AI-OPS Team Member | IT Infrastructure
We are seeking a skilled and motivated AI-OPS Team Member to join our IT Infrastructure – Tools & Collaboration department.
This is an exciting opportunity to be part of a newly established AI-OPS team, responsible for centralizing and optimizing the management of our organization’s AI-related infrastructure across all environments.
About the Role
As an AI-OPS Team Member, you will play a key role in managing and maintaining our AI infrastructure—both on-premise and in the cloud. You will ensure the availability, performance, scalability, and security of AI platforms, tools, and hardware resources that support our enterprise AI initiatives.
Key Responsibilities
- Operate and maintain AI infrastructure with a focus on stability, performance, and scalability.
- Deploy, configure, and troubleshoot AI platforms, containerized environments, and GPU-based workloads.
- Monitor and optimize resource utilization (CPU, GPU, memory, storage, network).
- Contribute to CI/CD processes and implement automation using Infrastructure as Code (IaC).
- Manage security, access controls, and compliance across AI systems.
- Collaborate with AI Platform Engineers and AI Security Engineers to resolve incidents and improve reliability.
- Maintain documentation, runbooks, and operational best practices.
- Continuously identify opportunities to improve efficiency and cost-effectiveness in AI infrastructure management.
Required Qualifications
- Proven experience in IT infrastructure operations and management.
- Hands-on experience with AI/ML platforms (e.g., MLflow, Kubeflow).
- Proficiency in CI/CD pipelines (Jenkins, GitLab CI, GitHub Actions).
- Strong knowledge of cloud infrastructure (Azure preferred, AWS or GCP).
- Expertise in Docker and Kubernetes, especially for AI workloads.

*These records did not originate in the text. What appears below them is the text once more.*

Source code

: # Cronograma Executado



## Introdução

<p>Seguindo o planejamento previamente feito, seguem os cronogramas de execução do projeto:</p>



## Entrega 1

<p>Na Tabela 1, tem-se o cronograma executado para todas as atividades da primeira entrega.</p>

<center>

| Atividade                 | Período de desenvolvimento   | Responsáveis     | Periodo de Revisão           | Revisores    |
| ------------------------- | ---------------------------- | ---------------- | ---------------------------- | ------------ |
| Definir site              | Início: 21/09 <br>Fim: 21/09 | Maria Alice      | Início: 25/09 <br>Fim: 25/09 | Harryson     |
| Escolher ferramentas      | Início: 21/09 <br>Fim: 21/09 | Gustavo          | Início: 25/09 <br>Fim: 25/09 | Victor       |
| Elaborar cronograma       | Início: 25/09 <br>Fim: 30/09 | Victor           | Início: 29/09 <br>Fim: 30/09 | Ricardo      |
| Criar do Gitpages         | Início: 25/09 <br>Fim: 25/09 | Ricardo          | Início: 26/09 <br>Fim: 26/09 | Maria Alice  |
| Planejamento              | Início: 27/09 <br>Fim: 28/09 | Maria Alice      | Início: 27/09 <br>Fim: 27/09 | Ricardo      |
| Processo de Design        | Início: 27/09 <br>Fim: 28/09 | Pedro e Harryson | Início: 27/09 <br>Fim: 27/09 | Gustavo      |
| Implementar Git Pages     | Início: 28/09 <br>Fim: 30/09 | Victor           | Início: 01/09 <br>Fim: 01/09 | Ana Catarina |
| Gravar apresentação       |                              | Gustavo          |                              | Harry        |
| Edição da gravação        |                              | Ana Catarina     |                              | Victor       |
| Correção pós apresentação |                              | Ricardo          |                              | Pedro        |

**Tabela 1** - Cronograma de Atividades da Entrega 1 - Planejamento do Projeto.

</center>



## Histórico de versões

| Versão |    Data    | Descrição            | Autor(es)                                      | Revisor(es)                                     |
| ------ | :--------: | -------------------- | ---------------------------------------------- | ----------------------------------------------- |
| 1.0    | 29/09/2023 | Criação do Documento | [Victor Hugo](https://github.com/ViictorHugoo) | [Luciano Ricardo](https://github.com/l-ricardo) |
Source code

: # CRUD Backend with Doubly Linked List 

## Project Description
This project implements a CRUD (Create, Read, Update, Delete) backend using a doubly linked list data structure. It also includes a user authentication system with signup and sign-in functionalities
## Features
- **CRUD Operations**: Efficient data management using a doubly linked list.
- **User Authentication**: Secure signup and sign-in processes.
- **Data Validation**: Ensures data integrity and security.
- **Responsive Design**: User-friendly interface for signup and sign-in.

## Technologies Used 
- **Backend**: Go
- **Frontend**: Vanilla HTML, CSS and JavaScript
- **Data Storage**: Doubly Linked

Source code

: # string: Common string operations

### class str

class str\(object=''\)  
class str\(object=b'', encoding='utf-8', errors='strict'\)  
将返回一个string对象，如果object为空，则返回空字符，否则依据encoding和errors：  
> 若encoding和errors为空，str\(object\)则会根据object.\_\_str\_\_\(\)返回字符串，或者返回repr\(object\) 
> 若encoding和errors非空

- Experience with GPU management and optimization.
- Proficiency in Infrastructure as Code (Terraform, Ansible).
- Solid Linux administration skills.
- Familiarity with Prometheus, Grafana, and similar monitoring tools.
- Scripting ability in Python and Bash.
- Strong understanding of networking, distributed systems, and infrastructure security.
- Experience managing or deploying vector databases.
- Familiarity with AI infrastructure vendor solutions.
- Experience in infrastructure centralization projects.
- Relevant cloud or container certifications.